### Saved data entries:
------------------------------

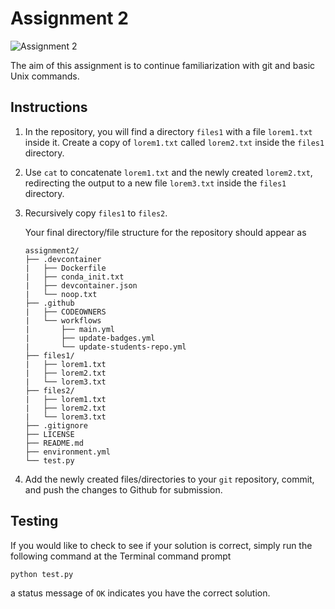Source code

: # Assignment 2

![Assignment 2](https://github.com/PGE383-HPC/assignment2/workflows/.github/workflows/main.yml/badge.svg)

The aim of this assignment is to continue familiarization with git and basic Unix commands. 

## Instructions

 1. In the repository, you will find a directory `files1` with a file `lorem1.txt` inside it. Create a copy of `lorem1.txt` called `lorem2.txt` inside the `files1` directory.

 2. Use `cat` to concatenate `lorem1.txt` and the newly created `lorem2.txt`, redirecting the output to a new file `lorem3.txt` inside the `files1` directory.

 3. Recursively copy `files1` to `files2`.

    Your final directory/file structure for the repository should appear as

    ```
    assignment2/
    ├── .devcontainer
    |   ├── Dockerfile
    |   ├── conda_init.txt
    |   ├── devcontainer.json
    |   └── noop.txt
    ├── .github
    |   ├── CODEOWNERS
    |   └── workflows
    |       ├── main.yml
    |       ├── update-badges.yml
    |       └── update-students-repo.yml
    ├── files1/
    |   ├── lorem1.txt
    |   ├── lorem2.txt
    |   └── lorem3.txt
    ├── files2/
    |   ├── lorem1.txt
    |   ├── lorem2.txt
    |   └── lorem3.txt
    ├── .gitignore
    ├── LICENSE
    ├── README.md
    ├── environment.yml
    └── test.py
    ```

 4. Add the newly created files/directories to your `git` repository, commit, and push the changes to Github for submission.

 ## Testing

 If you would like to check to see if your solution is correct, simply run the following command at the Terminal command prompt

```bash
python test.py
```

a status message of `OK` indicates you have the correct solution.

------------------------------

### Task instructions:
Output the data above exactly. Drop every picture.

### Exercise result:
Source code

: # Assignment 2

![Assignment 2](https://github.com/PGE383-HPC/assignment2/workflows/.github/workflows/main.yml/badge.svg)

The aim of this assignment is to continue familiarization with git and basic Unix commands. 

## Instructions

 1. In the repository, you will find a directory `files1` with a file `lorem1.txt` inside it. Create a copy of `lorem1.txt` called `lorem2.txt` inside the `files1` directory.

 2. Use `cat` to concatenate `lorem1.txt` and the newly created `lorem2.txt`, redirecting the output to a new file `lorem3.txt` inside the `files1` directory.

 3. Recursively copy `files1` to `files2`.

    Your final directory/file structure for the repository should appear as

    ```
    assignment2/
    ├── .devcontainer
    |   ├── Dockerfile
    |   ├── conda_init.txt
    |   ├── devcontainer.json
    |   └── noop.txt
    ├── .github
    |   ├── CODEOWNERS
    |   └── workflows
    |       ├── main.yml
    |       ├── update-badges.yml
    |       └── update-students-repo.yml
    ├── files1/
    |   ├── lorem1.txt
    |   ├── lorem2.txt
    |   └── lorem3.txt
    ├── files2/
    |   ├── lorem1.txt
    |   ├── lorem2.txt
    |   └── lorem3.txt
    ├── .gitignore
    ├── LICENSE
    ├── README.md
    ├── environment.yml
    └── test.py
    ```

 4. Add the newly created files/directories to your `git` repository, commit, and push the changes to Github for submission.

 ## Testing

 If you would like to check to see if your solution is correct, simply run the following command at the Terminal command prompt

```bash
python test.py
```

a status message of `OK` indicates you have the correct solution.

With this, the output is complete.